A travers les décennies, les doublages sont améliorés, des disques relatant l’histoire du film sont édités, les voix des acteurs sont réenregistrées. En 1981, Dumbo devient le premier long-métrage d’animation de Disney à sortir en vidéo. Et à cette occasion, un nouveau doublage français a été réalisé et édité en 1984. D’ailleurs, connaissez-vous les doubleurs qui ont prêté leurs voix à cette seconde édition ?

  • Timothée : Roger Carel (la voix de C-3PO, Jiminy Cricket, le chat de Chester dans Alice au Pays des Merveilles ou Winnie L’Ourson, ou encore Astérix …)
  • La Cigogne : Jacques Ferrière (la voix de Zéphyr dans Babar en 1989 ou Monsieur Patate dans Toy Story)
  • Jim Corbeau : Jacques Balutin (la voix de Kay dans Merlin l’enchanteur, Tournevis dans Astérix et Cléopâtre ou Zig-Zag dans Toy Story)

Critique de Dumbo

Pour Jonh Grant, Dumbo est un film « pas cher mais brillant grâce à sa qualité artistique » mais il n’a pas « la richesse de Blanche Neige, Pinocchio ou Bambi ». Simple et pourtant charmant, Dumbo a su surtout toucher les cordes sensibles pour les émotions qu’il partageait, plus que pour sa technique graphique.

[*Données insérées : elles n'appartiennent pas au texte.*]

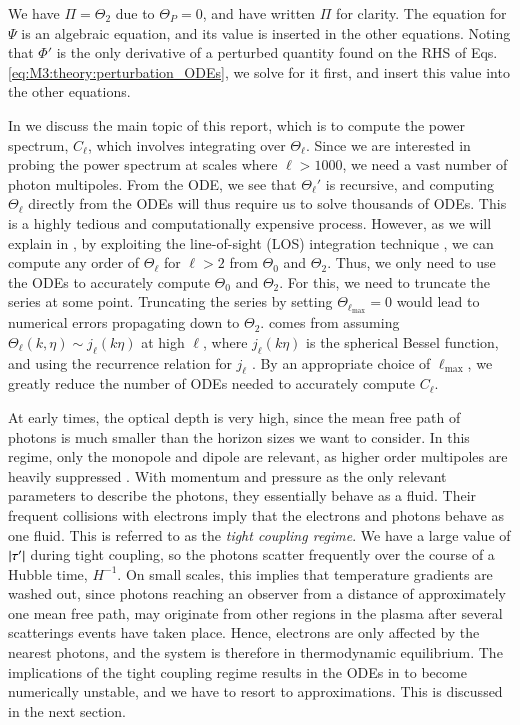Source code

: We have $\Pi=\Theta_2$ due to $\Theta_P=0$, and have written $\Pi$ for clarity. The equation for $\Psi$ is an algebraic equation, and its value is inserted in the other equations. Noting that $\Phi'$ is the only derivative of a perturbed quantity found on the RHS of Eqs. \eqref{eq:M3:theory:perturbation_ODEs}, we solve for it first, and insert this value into the other equations. 

In  we discuss the main topic of this report, which is to compute the power spectrum, $C_\ell$, which involves integrating over $\Theta_\ell$. Since we are interested in probing the power spectrum at scales where $\ell>1000$, we need a vast number of photon multipoles. From the ODE, we see that $\Theta_\ell'$ is recursive, and computing $\Theta_\ell$ directly from the ODEs will thus require us to solve thousands of ODEs. This is a highly tedious and computationally expensive process. However, as we will explain in , by exploiting the line-of-sight (LOS) integration technique \cite{LOS_integration}, we can compute any order of $\Theta_\ell$ for $\ell>2$ from $\Theta_0$ and $\Theta_2$. Thus, we only need to use the ODEs to accurately compute $\Theta_0$ and $\Theta_2$. For this, we need to truncate the series at some point. Truncating the series by setting $\Theta_{\ell_\mathrm{max}}=0$ would lead to numerical errors propagating down to $\Theta_2$.  comes from assuming $\Theta_\ell(k,\eta)\sim j_\ell(k\eta)$ at high $\ell$, where $j_\ell(k\eta)$ is the spherical Bessel function, and using the recurrence relation for $j_\ell$ \citep[see][Eq. (46)-(49)]{callin}. By an appropriate choice of $\ell_\mathrm{max}$, we greatly reduce the number of ODEs needed to accurately compute $C_\ell$. 

At early times, the optical depth is very high, since the mean free path of photons is much smaller than the horizon sizes we want to consider. In this regime, only the monopole and dipole are relevant, as higher order multipoles are heavily suppressed \cite[Eq. (9.12)]{Dodelson}. With momentum and pressure as the only relevant parameters to describe the photons, they essentially behave as a fluid. Their frequent collisions with electrons imply that the electrons and photons behave as one fluid. This is referred to as the \textit{tight coupling regime}. We have a large value of $\abs{\tau'}$ during tight coupling, so the photons scatter frequently over the course of a Hubble time, $H^{-1}$. On small scales, this implies that temperature gradients are washed out, since photons reaching an observer from a distance of approximately one mean free path, may originate from other regions in the plasma after several scatterings events have taken place. Hence, electrons are only affected by the nearest photons, and the system is therefore in thermodynamic equilibrium. The implications of the tight coupling regime results in the ODEs in  to become numerically unstable, and we have to resort to approximations. This is discussed in the next section.    

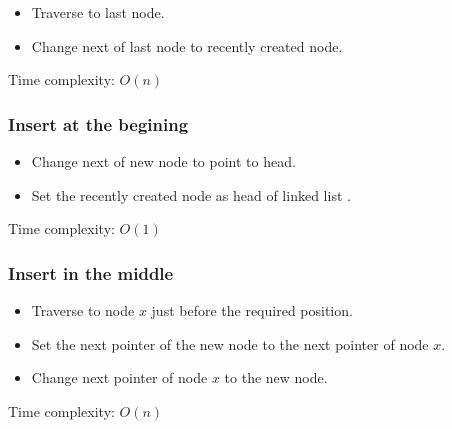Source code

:\documentclass[a4paper,11pt]{book}
\begin{document}
\begin{itemize}
	\item Traverse to last node.
	\item Change next of last node to recently created node.
\end{itemize}
\noindent Time complexity: $O(n)$

\subsubsection{Insert at the begining}

\begin{itemize}
	\item Change next of new node to point to head.
	\item Set the recently created node as head of linked list .
\end{itemize}
\noindent Time complexity: $O(1)$

\subsubsection{Insert in the middle}

\begin{itemize}
	\item Traverse to node $x$ just before the required position.
	\item Set the next pointer of the new node to the next pointer of node $x$.
	\item Change next pointer of node $x$ to the new node.
\end{itemize}
\noindent Time complexity: $O(n)$
\end{document}
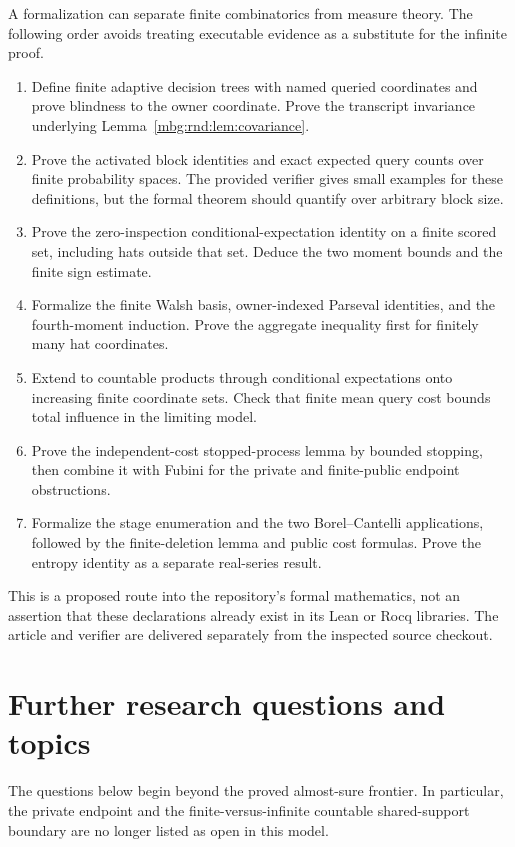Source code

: \documentclass[11pt,letterpaper]{article}
\theoremstyle{definition}
\begin{document}
A formalization can separate finite combinatorics from measure theory.
The following order avoids treating executable evidence as a substitute
for the infinite proof.
\begin{enumerate}
\item Define finite adaptive decision trees with named queried
coordinates and prove blindness to the owner coordinate. Prove the
transcript invariance underlying Lemma~\ref{mbg:rnd:lem:covariance}.
\item Prove the activated block identities and exact expected query
counts over finite probability spaces. The provided verifier gives
small examples for these definitions, but the formal theorem should
quantify over arbitrary block size.
\item Prove the zero-inspection conditional-expectation identity on a
finite scored set, including hats outside that set. Deduce the two
moment bounds and the finite sign estimate.
\item Formalize the finite Walsh basis, owner-indexed Parseval
identities, and the fourth-moment induction. Prove the aggregate
inequality first for finitely many hat coordinates.
\item Extend to countable products through conditional expectations
onto increasing finite coordinate sets. Check that finite mean query
cost bounds total influence in the limiting model.
\item Prove the independent-cost stopped-process lemma by bounded
stopping, then combine it with Fubini for the private and finite-public
endpoint obstructions.
\item Formalize the stage enumeration and the two Borel--Cantelli
applications, followed by the finite-deletion lemma and public cost
formulas. Prove the entropy identity as a separate real-series result.
\end{enumerate}

This is a proposed route into the repository's formal mathematics,
not an assertion that these declarations already exist in its Lean or
Rocq libraries. The article and verifier are delivered separately from
the inspected source checkout.

\section{Further research questions and topics}
\label{mbg:rnd:sec:future}

The questions below begin beyond the proved almost-sure frontier. In
particular, the private endpoint and the finite-versus-infinite
countable shared-support boundary are no longer listed as open in
this model.
\end{document}
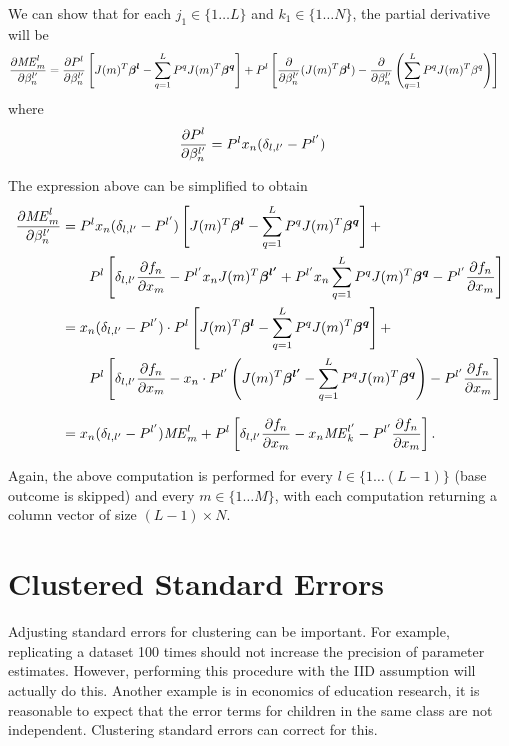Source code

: We can show that for each $j_1 \in \{ 1 \ldots L \}$ and $k_1 \in \{1 \ldots N\}$,
the partial derivative will be
\begin{align*}
  \pder[\mathit{ME}_m^l]{\beta_n^{l'}} &=
        \pder[P^l]{\beta_n^{l'}}
            \left[ J(m)^T \vec{\beta^l} -
                   \sum_{q=1}^{L} P^q J(m)^T \vec{\beta^q}
            \right] +
        P^l \left[ \pder[]{\beta_n^{l'}}(J(m)^T \vec{\beta^l}) -
                   \pder[]{\beta_n^{l'}} \left( \sum_{q=1}^{L} P^q J(m)^T \beta^q \right)
            \right]
\end{align*}
where
\begin{align*}
  \pder[P^l]{\beta_n^{l'}} &= P^l x_n (\delta_{l,l'} - P^{l'})
\end{align*}

The expression above can be simplified to obtain
\begin{align*}
  \pder[\mathit{ME}_m^l]{\beta_n^{l'}} &=
        P^l x_n (\delta_{l,l'} - P^{l'})
            \left[ J(m)^T \vec{\beta^l} -
                   \sum_{q=1}^{L} P^q J(m)^T \vec{\beta^q}
            \right] + \\
            & \qquad P^l \left[ \delta_{l,l'} \pder[f_n]{x_m} - P^{l'} x_n J(m)^T \vec{\beta^{l'}} +
                       P^{l'} x_n \sum_{q=1}^{L} P^q J(m)^T \vec{\beta^q} -
                       P^{l'} \pder[f_n]{x_m}
                \right] \\
        &= x_n (\delta_{l,l'} - P^{l'}) \cdot P^l \left[J(m)^T\vec{\beta^l} -
                   \sum_{q=1}^{L} P^q J(m)^T \vec{\beta^q} \right] + \\
            & \qquad  P^l \left[\delta_{l,l'} \pder[f_n]{x_m} -
                                x_n \cdot P^{l'}
                                \left( J(m)^T \vec{\beta^{l'}} - \sum_{q=1}^{L} P^q J(m)^T \vec{\beta^q} \right)
                                - P^{l'} \pder[f_n]{x_m}
                        \right] \\[7pt]
        &= x_n (\delta_{l, l'} - P^{l'})\mathit{ME}_m^l +
            P^l \left[ \delta_{l, l'} \pder[f_n]{x_m} - x_n \mathit{ME}_k^{l'} - P^{l'} \pder[f_n]{x_m} \right].
\end{align*}

Again, the above computation is performed for every $l \in \{1 \ldots (L-1)\}$ (base outcome is skipped)
and every $m \in \{1 \ldots M\}$, with each computation returning a column vector
of size $(L-1) \times N$.


\section{Clustered Standard Errors} %
\label{sec:clustered_standard_errors}
Adjusting standard errors for clustering can be important. For
example, replicating a dataset 100 times should not increase the
precision of parameter estimates. However, performing this procedure
with the IID assumption will actually do this. Another example is in
economics of education research, it is reasonable to expect that the
error terms for children in the same class are not
independent. Clustering standard errors can correct for this.

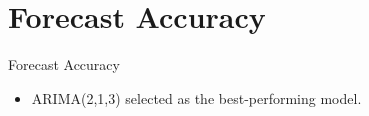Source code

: \documentclass[11pt]{beamer}
\begin{document}
	\section{Forecast Accuracy}
	\begin{frame}{Forecast Accuracy}
		\begin{itemize}
			\item ARIMA(2,1,3) selected as the best-performing model.
		\end{itemize}
	
				\begin{table}[h!]
					\centering
					\footnotesize
					\renewcommand{\arraystretch}{0.9} %
					\setlength{\tabcolsep}{6pt} %
					

\end{table}
\end{frame}
\end{document}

Mais comme toute critique, il faut savoir se pencher sur tous les aspects de sa production, en commençant par le scénario.

Une histoire sensible et bien rythmée

L’histoire n’a véritablement rien de magique, comparée à ce que l’on connaît de l’univers de Walt Disney. C’est l’aventure d’un petit éléphanteau né difforme, mais avec une volonté d’être heureux avec sa maman et dans le monde où il évolue. Pourtant, il représente des valeurs que l’on connaît bien : l’acceptation de la différence et ne pas avoir peur de nos propres choix. Petit canard transformé en véritable avion vivant, Dumbo incarne toute l’insouciance de l’univers dans un contexte réellement noir.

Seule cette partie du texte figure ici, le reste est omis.